Gone are the days when 20 percent of the Major Leagues were filled with Black baseball players. And nowadays, it’s hard to find a baseball team of any level that’s even 10 percent Black.

But the baseball bug bit Blackwell as a kid, and it took him to his highest levels in the world of athletics.
“I found that I had the most success as a child in baseball,” Blackwell told the New Pittsburgh Courier in an exclusive interview. “Baseball was bigger in Black communities back then.”
Blackwell played in the late 1980s and early 1990s for in the Uptown Little League, winning championships in tournaments held in Brookline. “I had a lot of fun, winning, playing as a child in baseball.”
Blackwell remembers having a parade through the middle of the old Martin Luther King Jr. Field in the Hill District. It was there that he played for the Cardinals. “I was 8 years old…my first little league game I hit a home run, and I felt confident from there,” Blackwell recalled. “When I became 10, 11, 12 years old, teams didn’t want to pitch to me. I was just ahead, above kids at 10 years old when they were 12.”
Blackwell went on to star at quarterback for Westinghouse High School, while also starring in baseball and basketball. He graduated in 1997. Blackwell then spent time playing baseball for Garrett Community College (Md.), the Canton, Ohio Crocodiles, semi-pro team North Pittsburgh, and then for St. Johns Lefty’s Saints. With the St. Johns team, Blackwell won multiple local championships, made multiple trips to the semi-pro baseball World Series and won the National Amateur Baseball Federation (semi-pro) World Series in 2013 in Battle Creek, Michigan.
But Blackwell’s on-field successes didn’t come without some direct—and indirect—backlash.
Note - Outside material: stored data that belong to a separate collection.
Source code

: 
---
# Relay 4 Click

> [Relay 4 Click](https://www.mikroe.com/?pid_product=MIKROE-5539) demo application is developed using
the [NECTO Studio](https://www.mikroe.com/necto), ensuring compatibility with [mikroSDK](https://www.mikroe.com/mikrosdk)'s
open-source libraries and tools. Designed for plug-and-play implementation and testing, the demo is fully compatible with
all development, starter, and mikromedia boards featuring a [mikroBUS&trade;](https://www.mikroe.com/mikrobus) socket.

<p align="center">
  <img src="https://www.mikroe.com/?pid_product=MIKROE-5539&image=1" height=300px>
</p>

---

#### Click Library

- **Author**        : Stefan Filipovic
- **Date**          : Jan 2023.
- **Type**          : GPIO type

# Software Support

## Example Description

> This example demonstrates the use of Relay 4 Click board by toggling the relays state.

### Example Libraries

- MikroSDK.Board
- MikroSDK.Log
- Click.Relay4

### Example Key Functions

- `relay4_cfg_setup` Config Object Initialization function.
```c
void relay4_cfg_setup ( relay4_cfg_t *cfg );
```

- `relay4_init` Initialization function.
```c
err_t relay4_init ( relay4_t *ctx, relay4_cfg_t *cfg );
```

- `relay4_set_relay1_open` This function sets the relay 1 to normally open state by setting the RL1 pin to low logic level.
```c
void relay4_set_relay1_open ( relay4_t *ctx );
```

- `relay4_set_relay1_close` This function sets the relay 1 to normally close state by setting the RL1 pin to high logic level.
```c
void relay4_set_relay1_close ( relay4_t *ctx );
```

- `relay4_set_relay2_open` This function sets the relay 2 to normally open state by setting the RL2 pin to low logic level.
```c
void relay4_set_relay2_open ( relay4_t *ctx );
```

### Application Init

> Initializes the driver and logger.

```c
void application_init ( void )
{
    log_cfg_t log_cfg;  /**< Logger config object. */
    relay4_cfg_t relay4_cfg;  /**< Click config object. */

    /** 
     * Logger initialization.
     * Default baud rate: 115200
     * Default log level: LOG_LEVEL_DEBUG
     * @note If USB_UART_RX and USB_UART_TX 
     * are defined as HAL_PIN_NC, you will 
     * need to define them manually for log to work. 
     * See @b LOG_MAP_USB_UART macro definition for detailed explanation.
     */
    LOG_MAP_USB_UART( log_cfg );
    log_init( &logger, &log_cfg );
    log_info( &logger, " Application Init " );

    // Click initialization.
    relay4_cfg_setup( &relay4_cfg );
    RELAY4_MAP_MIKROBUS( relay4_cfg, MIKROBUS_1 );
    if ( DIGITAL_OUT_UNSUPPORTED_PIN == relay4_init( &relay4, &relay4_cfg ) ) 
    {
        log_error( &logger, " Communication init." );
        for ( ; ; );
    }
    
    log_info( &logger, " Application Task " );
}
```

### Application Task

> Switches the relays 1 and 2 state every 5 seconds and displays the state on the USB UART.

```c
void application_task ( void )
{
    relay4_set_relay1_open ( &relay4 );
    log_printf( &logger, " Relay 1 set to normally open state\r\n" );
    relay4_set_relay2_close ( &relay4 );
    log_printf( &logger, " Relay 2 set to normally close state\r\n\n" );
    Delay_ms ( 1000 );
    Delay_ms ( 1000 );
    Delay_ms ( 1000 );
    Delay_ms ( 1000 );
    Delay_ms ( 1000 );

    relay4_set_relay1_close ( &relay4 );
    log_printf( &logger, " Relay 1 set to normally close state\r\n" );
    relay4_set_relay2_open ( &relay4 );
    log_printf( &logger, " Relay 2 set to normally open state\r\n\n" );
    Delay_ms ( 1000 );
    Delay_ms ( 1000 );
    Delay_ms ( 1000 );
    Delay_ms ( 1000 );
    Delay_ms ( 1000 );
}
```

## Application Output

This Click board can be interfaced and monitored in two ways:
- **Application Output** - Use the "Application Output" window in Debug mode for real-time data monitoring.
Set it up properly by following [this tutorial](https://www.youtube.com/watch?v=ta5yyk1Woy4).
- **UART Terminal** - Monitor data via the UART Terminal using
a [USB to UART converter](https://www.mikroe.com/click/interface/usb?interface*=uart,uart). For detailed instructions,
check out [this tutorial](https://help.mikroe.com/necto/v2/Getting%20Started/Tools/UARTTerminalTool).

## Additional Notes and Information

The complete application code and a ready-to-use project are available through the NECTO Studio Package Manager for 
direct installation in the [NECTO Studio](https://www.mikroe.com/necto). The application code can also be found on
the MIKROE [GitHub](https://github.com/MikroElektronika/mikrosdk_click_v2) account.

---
“When I went to play professional baseball, it was like, ‘who are you?’ I was the only Black guy on the team, I had braids in my hair, other racist stuff I had to deal with,” Blackwell said about his time with some of the teams. “They were calling me Snoop Dogg, the coach didn’t think I could play, didn’t even put me in the game for three or four months. He had no conversation for me, but one day I got in the game and went 3-for-3, and I told him I could really play.”
Blackwell said he still didn’t get into the starting lineup, and he “was getting no fun out of sitting on the bench, and I knew the guys playing weren’t better than me.”
Better late than never, Blackwell eventually got his chance, and the rest is history.
“I was a center fielder, batted .400, and for 10 years of the league I led in runs scored and stolen bases. No hitting the ball to center field, everything was caught,” Blackwell said about his time with St. Johns, where he never experienced direct or indirect discrimination.
ANDY BLACKWELL, left, was a standout quarterback for Westinghouse in the mid-1990s.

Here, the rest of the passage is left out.